For those who don’t know, I’ve retired at the young age of 37. Just kidding! I quit my teaching job of 8 years to explore other creative pursuits and to figure out what I would like to do next. In the meantime, it’s freed up my schedule immensely and given me the opportunity to do things that I wouldn’t have had the chance to. The first of these big things is: Sailing.
A quick history in 2 sentences: I grew up on a sailboat that my parents built. Yeah, we actually lived and sailed on it when I was a youngling.

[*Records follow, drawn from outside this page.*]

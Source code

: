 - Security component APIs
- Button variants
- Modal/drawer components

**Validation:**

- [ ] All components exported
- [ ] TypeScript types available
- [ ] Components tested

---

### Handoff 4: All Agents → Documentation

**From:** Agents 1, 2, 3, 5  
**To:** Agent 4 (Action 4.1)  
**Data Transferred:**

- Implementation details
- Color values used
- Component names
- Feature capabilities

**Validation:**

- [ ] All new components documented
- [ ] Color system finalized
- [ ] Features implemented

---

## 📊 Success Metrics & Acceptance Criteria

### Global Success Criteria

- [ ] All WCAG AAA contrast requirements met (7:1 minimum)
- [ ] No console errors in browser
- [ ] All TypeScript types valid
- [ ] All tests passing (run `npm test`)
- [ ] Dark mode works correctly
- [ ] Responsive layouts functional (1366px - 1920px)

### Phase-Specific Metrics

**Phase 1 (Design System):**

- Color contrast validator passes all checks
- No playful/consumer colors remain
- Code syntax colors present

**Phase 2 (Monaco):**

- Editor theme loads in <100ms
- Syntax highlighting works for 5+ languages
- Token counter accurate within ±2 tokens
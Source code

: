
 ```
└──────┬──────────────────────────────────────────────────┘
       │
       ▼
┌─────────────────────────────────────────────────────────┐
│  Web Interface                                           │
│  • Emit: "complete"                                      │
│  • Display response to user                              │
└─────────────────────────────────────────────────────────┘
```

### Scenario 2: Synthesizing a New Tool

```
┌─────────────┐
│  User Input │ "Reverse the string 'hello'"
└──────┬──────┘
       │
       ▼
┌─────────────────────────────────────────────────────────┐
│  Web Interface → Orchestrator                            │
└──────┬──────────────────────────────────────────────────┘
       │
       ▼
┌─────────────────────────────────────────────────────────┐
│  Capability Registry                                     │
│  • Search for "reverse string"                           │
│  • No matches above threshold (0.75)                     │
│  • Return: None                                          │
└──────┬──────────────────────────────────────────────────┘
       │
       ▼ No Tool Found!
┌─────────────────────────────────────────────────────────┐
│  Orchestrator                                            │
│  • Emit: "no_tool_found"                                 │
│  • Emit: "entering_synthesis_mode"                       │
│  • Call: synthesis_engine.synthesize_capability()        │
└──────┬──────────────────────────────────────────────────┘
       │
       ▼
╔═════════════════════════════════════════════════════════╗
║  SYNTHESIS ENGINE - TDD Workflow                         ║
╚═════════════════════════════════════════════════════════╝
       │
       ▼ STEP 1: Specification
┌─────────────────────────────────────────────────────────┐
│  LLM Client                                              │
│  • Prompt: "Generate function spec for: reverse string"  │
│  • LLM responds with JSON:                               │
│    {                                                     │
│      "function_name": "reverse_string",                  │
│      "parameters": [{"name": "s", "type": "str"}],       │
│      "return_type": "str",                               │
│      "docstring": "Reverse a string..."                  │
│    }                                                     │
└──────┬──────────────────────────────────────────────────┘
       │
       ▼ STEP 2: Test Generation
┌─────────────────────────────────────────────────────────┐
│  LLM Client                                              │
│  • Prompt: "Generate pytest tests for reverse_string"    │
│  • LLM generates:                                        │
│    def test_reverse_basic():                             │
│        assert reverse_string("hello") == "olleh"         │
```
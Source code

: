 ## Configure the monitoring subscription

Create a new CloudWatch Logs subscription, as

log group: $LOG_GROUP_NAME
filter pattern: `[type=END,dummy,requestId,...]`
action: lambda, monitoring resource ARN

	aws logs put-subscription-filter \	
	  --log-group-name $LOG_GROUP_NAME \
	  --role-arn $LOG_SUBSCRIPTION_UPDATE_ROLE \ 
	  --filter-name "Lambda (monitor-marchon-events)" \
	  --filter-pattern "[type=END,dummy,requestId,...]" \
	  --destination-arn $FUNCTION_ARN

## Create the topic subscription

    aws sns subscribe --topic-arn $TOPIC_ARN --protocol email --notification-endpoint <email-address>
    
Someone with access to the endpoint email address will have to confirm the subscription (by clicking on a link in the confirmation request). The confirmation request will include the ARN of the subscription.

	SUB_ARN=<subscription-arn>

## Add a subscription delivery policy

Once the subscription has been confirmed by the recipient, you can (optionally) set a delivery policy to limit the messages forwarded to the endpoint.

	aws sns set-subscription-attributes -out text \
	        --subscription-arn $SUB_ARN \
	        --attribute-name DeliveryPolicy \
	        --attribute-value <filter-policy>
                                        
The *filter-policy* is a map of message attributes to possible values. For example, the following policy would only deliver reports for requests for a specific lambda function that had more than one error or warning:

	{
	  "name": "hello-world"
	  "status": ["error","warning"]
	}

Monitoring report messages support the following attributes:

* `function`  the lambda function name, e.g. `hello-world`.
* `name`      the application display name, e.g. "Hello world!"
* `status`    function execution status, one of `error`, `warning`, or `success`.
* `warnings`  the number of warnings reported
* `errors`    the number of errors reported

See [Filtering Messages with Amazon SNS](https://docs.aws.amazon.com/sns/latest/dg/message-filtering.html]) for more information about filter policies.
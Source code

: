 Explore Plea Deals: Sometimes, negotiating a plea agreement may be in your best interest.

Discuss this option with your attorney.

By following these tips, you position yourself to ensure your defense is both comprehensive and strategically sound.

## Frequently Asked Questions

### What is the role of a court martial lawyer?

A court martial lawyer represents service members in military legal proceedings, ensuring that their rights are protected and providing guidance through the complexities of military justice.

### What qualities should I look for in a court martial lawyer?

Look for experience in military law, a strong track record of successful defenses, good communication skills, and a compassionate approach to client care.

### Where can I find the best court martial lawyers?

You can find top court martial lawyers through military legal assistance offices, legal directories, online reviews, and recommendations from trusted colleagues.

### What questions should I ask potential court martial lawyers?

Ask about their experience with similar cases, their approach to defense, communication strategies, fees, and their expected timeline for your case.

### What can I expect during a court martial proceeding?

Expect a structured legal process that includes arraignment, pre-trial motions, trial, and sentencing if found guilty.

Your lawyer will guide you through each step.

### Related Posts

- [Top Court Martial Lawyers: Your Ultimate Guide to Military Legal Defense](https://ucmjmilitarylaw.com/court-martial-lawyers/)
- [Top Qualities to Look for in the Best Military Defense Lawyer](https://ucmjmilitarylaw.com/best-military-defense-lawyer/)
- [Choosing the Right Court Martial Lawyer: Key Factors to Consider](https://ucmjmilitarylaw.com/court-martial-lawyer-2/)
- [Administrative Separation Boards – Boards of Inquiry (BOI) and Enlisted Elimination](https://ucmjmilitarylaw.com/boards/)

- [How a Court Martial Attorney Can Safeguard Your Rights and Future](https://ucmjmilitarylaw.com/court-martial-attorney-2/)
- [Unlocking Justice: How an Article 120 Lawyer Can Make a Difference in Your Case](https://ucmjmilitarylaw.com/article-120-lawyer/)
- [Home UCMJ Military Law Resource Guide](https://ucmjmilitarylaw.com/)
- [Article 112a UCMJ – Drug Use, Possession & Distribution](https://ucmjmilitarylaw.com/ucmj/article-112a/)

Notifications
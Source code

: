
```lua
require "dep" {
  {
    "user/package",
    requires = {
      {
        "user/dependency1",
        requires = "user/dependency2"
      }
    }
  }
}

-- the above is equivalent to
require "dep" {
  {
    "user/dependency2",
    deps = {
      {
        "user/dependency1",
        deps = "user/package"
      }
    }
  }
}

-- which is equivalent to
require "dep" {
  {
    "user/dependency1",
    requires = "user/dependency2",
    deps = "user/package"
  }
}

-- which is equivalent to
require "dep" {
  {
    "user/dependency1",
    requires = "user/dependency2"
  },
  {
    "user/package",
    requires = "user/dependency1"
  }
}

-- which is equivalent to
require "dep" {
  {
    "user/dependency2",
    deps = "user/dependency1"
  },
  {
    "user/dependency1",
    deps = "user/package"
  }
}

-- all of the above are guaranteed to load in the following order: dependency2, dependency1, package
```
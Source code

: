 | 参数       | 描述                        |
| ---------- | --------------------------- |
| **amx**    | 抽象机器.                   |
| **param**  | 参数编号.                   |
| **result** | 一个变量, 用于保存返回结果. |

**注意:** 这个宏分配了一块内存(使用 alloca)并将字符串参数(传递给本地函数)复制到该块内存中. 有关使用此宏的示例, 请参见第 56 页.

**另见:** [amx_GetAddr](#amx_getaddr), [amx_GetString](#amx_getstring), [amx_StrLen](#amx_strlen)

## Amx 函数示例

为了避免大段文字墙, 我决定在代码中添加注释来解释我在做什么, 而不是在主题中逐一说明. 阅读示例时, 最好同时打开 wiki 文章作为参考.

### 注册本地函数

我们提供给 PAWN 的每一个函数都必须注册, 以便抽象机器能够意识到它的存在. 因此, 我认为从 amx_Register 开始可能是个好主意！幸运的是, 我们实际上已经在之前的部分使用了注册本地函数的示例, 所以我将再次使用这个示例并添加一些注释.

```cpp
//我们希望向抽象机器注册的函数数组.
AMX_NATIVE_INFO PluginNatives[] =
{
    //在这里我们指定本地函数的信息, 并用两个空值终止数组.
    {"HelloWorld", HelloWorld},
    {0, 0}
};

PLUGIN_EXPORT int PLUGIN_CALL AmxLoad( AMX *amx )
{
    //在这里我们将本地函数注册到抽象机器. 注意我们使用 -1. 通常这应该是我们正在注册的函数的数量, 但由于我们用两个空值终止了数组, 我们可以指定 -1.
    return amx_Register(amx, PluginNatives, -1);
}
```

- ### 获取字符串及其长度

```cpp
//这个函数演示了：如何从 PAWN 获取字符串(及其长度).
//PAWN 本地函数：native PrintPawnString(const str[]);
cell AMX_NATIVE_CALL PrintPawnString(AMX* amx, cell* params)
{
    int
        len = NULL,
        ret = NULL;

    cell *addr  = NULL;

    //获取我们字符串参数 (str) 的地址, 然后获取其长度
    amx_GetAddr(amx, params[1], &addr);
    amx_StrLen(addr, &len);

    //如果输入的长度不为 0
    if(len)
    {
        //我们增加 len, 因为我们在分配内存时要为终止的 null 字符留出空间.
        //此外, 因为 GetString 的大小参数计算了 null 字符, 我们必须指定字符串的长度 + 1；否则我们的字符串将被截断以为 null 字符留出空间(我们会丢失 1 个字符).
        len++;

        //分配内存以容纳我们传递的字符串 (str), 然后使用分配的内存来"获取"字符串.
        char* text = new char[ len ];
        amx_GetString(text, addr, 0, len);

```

So, when my dad asked if I wanted to come sailing with him and a couple of friends on the way to get the boat hauled, I said yes. My dad planned an awesome 11 day trip to the Channel Islands on our way to the boatyard in Ventura. I thought I’d share some of our adventures, thoughts from my journal, and some photos.
The adventure started with this view of Savant in foggy Morro Bay harbor. By noon we were on our way, my dad handing over the wheel to me so that I could do my best slogging through a broadside swell as we came out of the harbor. Oh the rolling! What a way to start out, especially with two newbies on board, but they did great!
Our first stop was a sunny Port San Luis. This was my first experience at the wheel while anchoring. Luckily there was only one other boat in the anchorage. Turns our that “grown up me” got a lot more responsibilities than “little kid me”, and it was pretty awesome!
The second day was the longest sailing day, about 60 miles from Port San Luis, around Point Conception, to an anchorage at Cojo. It was another light wind and broadside swell day until we got closer to Point Conception and the wind picked up (not surprisingly!). Even during a less than ideal sailing day, there are benefits of being out on the water. And those benefits came in the form of sunfish floating at the surface, 13 whales spotted, a pod of dolphins checking us out, and a couple pods of feeding sea lions followed religiously by flocks of birds.
Day three journal entry: Not even 8 AM and the surfers have arrived here in the middle of nowhere to surf the morning waves. It's cloudy with small patches of blue, multiple layers of clouds and fog. Some are puffy over the water and the fog looks like its rising from the hillsides, almost like smoke. The breeze is from the west, toppling over the cliffs and into us. The wind smells fresh and salty, blowing from the ocean over the headlands here at Cojo and into my face, maybe 5-10 kts. The surfers are likely sheltered right at the base of the cliffs, but they're probably still cold. I can hear the waves breaking along a small beach at the base of sandstone cliffs. The striations in the layers are a clear sweep from upper left to bottom right. There's a little bench up where the cliffs end in a sandy dune, and there might even be a path there. Who knows where it leads or if this little beach is the end of the line. There's no habitation, no roads around here except the Point Conception lighthouse and a bunch of ranches in the hills too small to see, yet I'm watching four surfers enjoy a Wednesday morning in this deserted and pristine place. Two old bikes are toppled over in the sand at the base of the cliffs, likely from the two early birds. The other two came in on a red dinghy that they anchored right outside the breakers. They came from down the coast. How far did they travel to get here? Who are they? Why go to such lengths to find the perfect wave? That's easy... The perfect wave makes you feel invincible, like you're part of this wide world that's so amazing. What better place to find that perfection than on a deserted beach where you don't have to share the waves?
On day three we sailed (well, motor-sailed) across the Santa Barbara Channel to San Miguel Island and Cuylar Harbor. It’s part of the Channel Islands National Park. The Island is owned by the Navy, but is managed by the Nature Conservancy and the National Park Service. Special permits are needed to get onto the island and there’s one campground and a ranger station. Of course, my dad made sure we had all our permits and even arranged for the ranger to give us a guided hike (because people aren’t allowed past the campground without a ranger, even with a permit).